CTO Design Challenge I: “Avoiding Climate Catastrophe: Applying FiRe CTO Solutions to the Region

A panel with Brenda Cooper, Futurist, Science Fiction Author, and CIO, City of Kirkland, Washington; Janice Nickel, Senior Scientist Hewlett-Packard Laboratories; and Larry Smarr, Director, Calit2 Laboratory University of California – San Diego and Irvine, led by Ty Carlson, Architect, SiArch, Microsoft

Larry Smarr:
The reduction of fossil fuel and land use must peak 4 years from now, be 50% lower by 2050.

How can we do this?
Electrical generation systems: Need to install 30 cape winds every year until 2050, 50 solar arrays of 36,000 dishes every year
Liquid fuels: We need plug-in hybrids, all-electric and fuel-cell cars to dominate sales after 2030; this implies critical global trade with China to fulfill our needs

Top corporate leaders, including Bill Gates developed a plan this summer, calling for massive energy overhaul to revolutionize US energy scene.

Seattle is the most interesting city because eof discussion underway about making it carbon-neutral. This bottom up from the cities and corporate factor is what’s going to save the day. Not government.


Ty Carlson
:
Locally, there are operational solar and wind facilities currently in WA. There are also a large number of additional proposed sites.

Solar is growing far less than wind in WA and OR; we have a ways to go in that area, but both sectors are growing. We need more leaders in the private sector and government to make this happen and to encourage growth and development in the alternative energy field.

What tools can we use?
Solar is the technology that scales- DOE goal is to reduce cost to $1/watt by 2017

Water is pumped through hundreds of miles of canals and drains (uncovered). These should be covered, to reduce evaporation, with solar panels to produce more energy.

Wind is WA’s largest source of energy.

Janice Nickel:
Underutilized tools for improving climate change: brilliant buildings, smarter building control systems to reduce emission from buildings, new transmission materials (getting smarter about how we move energy and information)

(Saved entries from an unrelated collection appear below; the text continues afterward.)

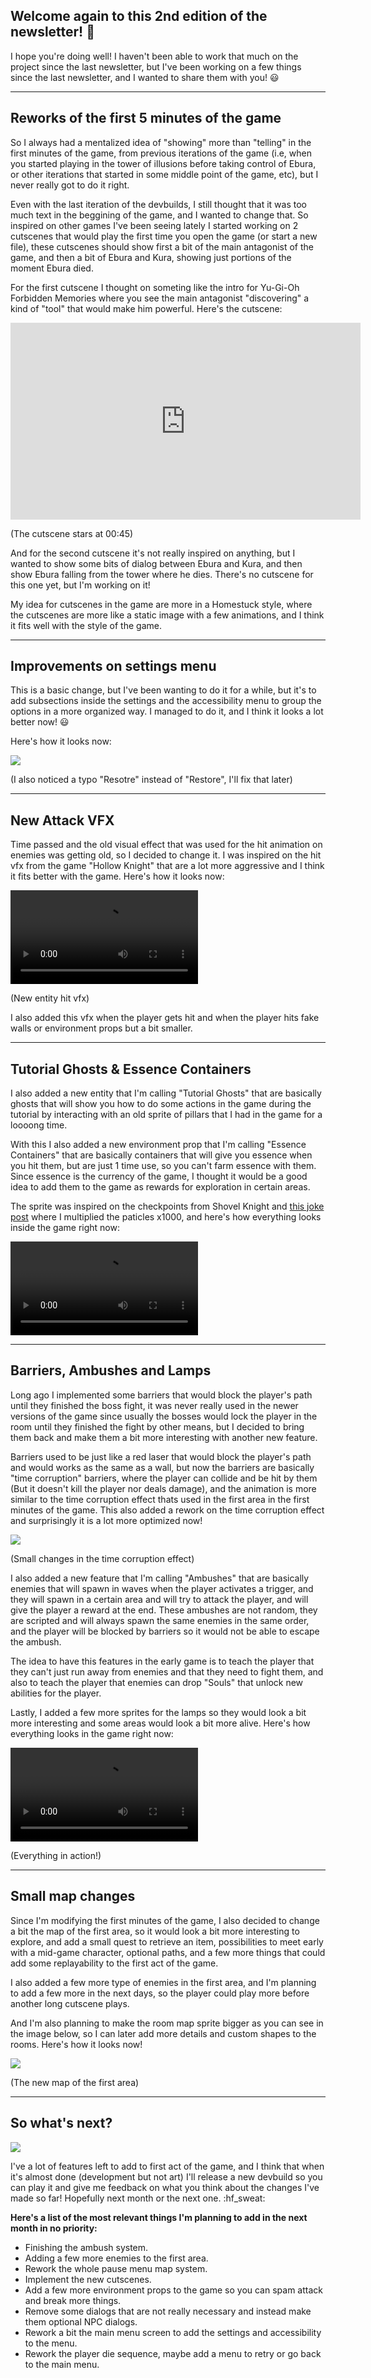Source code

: ## Welcome again to this 2nd edition of the newsletter! 🎉

I hope you're doing well! I haven't been able to work that much on the project since the last newsletter, but I've been working on a few things since the last newsletter, and I wanted to share them with you! :smiley:

---

## Reworks of the first 5 minutes of the game

So I always had a mentalized idea of "showing" more than "telling" in the first minutes of the game, from previous iterations of the game (i.e, when you started playing in the tower of illusions before taking control of Ebura, or other iterations that started in some middle point of the game, etc), but I never really got to do it right.

Even with the last iteration of the devbuilds, I still thought that it was too much text in the beggining of the game, and I wanted to change that. So inspired on other games I've been seeing lately I started working on 2 cutscenes that would play the first time you open the game (or start a new file), these cutscenes should show first a bit of the main antagonist of the game, and then a bit of Ebura and Kura, showing just portions of the moment Ebura died.

For the first cutscene I thought on someting like the intro for Yu-Gi-Oh Forbidden Memories where you see the main antagonist "discovering" a kind of "tool" that would make him powerful. Here's the cutscene:

<div class='image-container'>
<iframe width="560" height="315" src="https://www.youtube.com/embed/TkXw0DTvlhk" title="Yu-Gi-Oh! Forbidden Memories (PS1) walkthrough - Intro Cutscene" frameborder="0" allow="accelerometer; autoplay; clipboard-write; encrypted-media; gyroscope; picture-in-picture; web-share" referrerpolicy="strict-origin-when-cross-origin" allowfullscreen></iframe>

(The cutscene stars at 00:45)

</div>

And for the second cutscene it's not really inspired on anything, but I wanted to show some bits of dialog between Ebura and Kura, and then show Ebura falling from the tower where he dies. There's no cutscene for this one yet, but I'm working on it!

My idea for cutscenes in the game are more in a Homestuck style, where the cutscenes are more like a static image with a few animations, and I think it fits well with the style of the game.

---

## Improvements on settings menu

This is a basic change, but I've been wanting to do it for a while, but it's to add subsections inside the settings and the accessibility menu to group the options in a more organized way. I managed to do it, and I think it looks a lot better now! :smiley:

Here's how it looks now:

<div class='image-container'>

  ![](https://i.imgur.com/cee1yOB.png)

(I also noticed a typo "Resotre" instead of "Restore", I'll fix that later)

</div>

---

## New Attack VFX

Time passed and the old visual effect that was used for the hit animation on enemies was getting old, so I decided to change it. I was inspired on the hit vfx from the game "Hollow Knight" that are a lot more aggressive and I think it fits better with the game. Here's how it looks now:

<div class="image-container">

<video loop controls>
  <source src="https://i.imgur.com/ZkL5Pcr.mp4" type="video/mp4">
</video>

(New entity hit vfx)

</div>

I also added this vfx when the player gets hit and when the player hits fake walls or environment props but a bit smaller.

---

## Tutorial Ghosts & Essence Containers

I also added a new entity that I'm calling "Tutorial Ghosts" that are basically ghosts that will show you how to do some actions in the game during the tutorial by interacting with an old sprite of pillars that I had in the game for a loooong time.

With this I also added a new environment prop that I'm calling "Essence Containers" that are basically containers that will give you essence when you hit them, but are just 1 time use, so you can't farm essence with them. Since essence is the currency of the game, I thought it would be a good idea to add them to the game as rewards for exploration in certain areas.

The sprite was inspired on the checkpoints from Shovel Knight and [this joke post](https://x.com/mainasutto/status/1808252990937354387) where I multiplied the paticles x1000, and here's how everything looks inside the game right now:

<div class="image-container">

<video loop controls>
  <source src="https://i.imgur.com/LwI2TXn.mp4" type="video/mp4">
</video>

</div>

---

## Barriers, Ambushes and Lamps

Long ago I implemented some barriers that would block the player's path until they finished the boss fight, it was never really used in the newer versions of the game since usually the bosses would lock the player in the room until they finished the fight by other means, but I decided to bring them back and make them a bit more interesting with another new feature.

Barriers used to be just like a red laser that would block the player's path and would works as the same as a wall, but now the barriers are basically "time corruption" barriers, where the player can collide and be hit by them (But it doesn't kill the player nor deals damage), and the animation is more similar to the time corruption effect thats used in the first area in the first minutes of the game. This also added a rework on the time corruption effect and surprisingly it is a lot more optimized now!

<div class='image-container'>

  ![](https://i.imgur.com/qGipjJ1.png)

  (Small changes in the time corruption effect)

</div>

I also added a new feature that I'm calling "Ambushes" that are basically enemies that will spawn in waves when the player activates a trigger, and they will spawn in a certain area and will try to attack the player, and will give the player a reward at the end. These ambushes are not random, they are scripted and will always spawn the same enemies in the same order, and the player will be blocked by barriers so it would not be able to escape the ambush.

The idea to have this features in the early game is to teach the player that they can't just run away from enemies and that they need to fight them, and also to teach the player that enemies can drop "Souls" that unlock new abilities for the player.

Lastly, I added a few more sprites for the lamps so they would look a bit more interesting and some areas would look a bit more alive. Here's how everything looks in the game right now:

<div class="image-container">

<video loop controls>
  <source src="https://i.imgur.com/bAst2K2.mp4" type="video/mp4">
</video>

(Everything in action!)

</div>

---

## Small map changes

Since I'm modifying the first minutes of the game, I also decided to change a bit the map of the first area, so it would look a bit more interesting to explore, and add a small quest to retrieve an item, possibilities to meet early with a mid-game character, optional paths, and a few more things that could add some replayability to the first act of the game.

I also added a few more type of enemies in the first area, and I'm planning to add a few more in the next days, so the player could play more before another long cutscene plays.

And I'm also planning to make the room map sprite bigger as you can see in the image below, so I can later add more details and custom shapes to the rooms. Here's how it looks now!

<div class='image-container'>
  
  ![](https://i.imgur.com/o0NfeKL.png)

(The new map of the first area)

</div>

---

## So what's next?

<div class='image-container'>

  ![](https://i.imgur.com/Ikdd9gT.jpeg)

</div>

I've a lot of features left to add to first act of the game, and I think that when it's almost done (development but not art) I'll release a new devbuild so you can play it and give me feedback on what you think about the changes I've made so far! Hopefully next month or the next one. :hf_sweat:

**Here's a list of the most relevant things I'm planning to add in the next month in no priority:**

- Finishing the ambush system.
- Adding a few more enemies to the first area.
- Rework the whole pause menu map system.
- Implement the new cutscenes.
- Add a few more environment props to the game so you can spam attack and break more things.
- Remove some dialogs that are not really necessary and instead make them optional NPC dialogs.
- Rework a bit the main menu screen to add the settings and accessibility to the menu.
- Rework the player die sequence, maybe add a menu to retry or go back to the main menu.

We should produce and consume electricity more locally: Solar panels can be applied to the house. Thermal elcrics can be used to create energy from smoke stacks, steam stacks. More will is needed to bring this kind of energy and electricity online.

Storage and management: Make the grid more efficient as a distributed energy source. Revolutionizing the battery to improve storage.

Brenda Cooper:

“Unless we radically change what we’re doing, we’re not going to have enough clean energy and we’re going to end up radically changing our climate and environment”

We need leadership to generate sufficient awareness on this.
Government might not be the most effective, but must PUSH the private sector to improve.

Citizens must also hold government accountable in a way that galvanizes change. Money is often not leveraged to the fullest. We all need to move forward together.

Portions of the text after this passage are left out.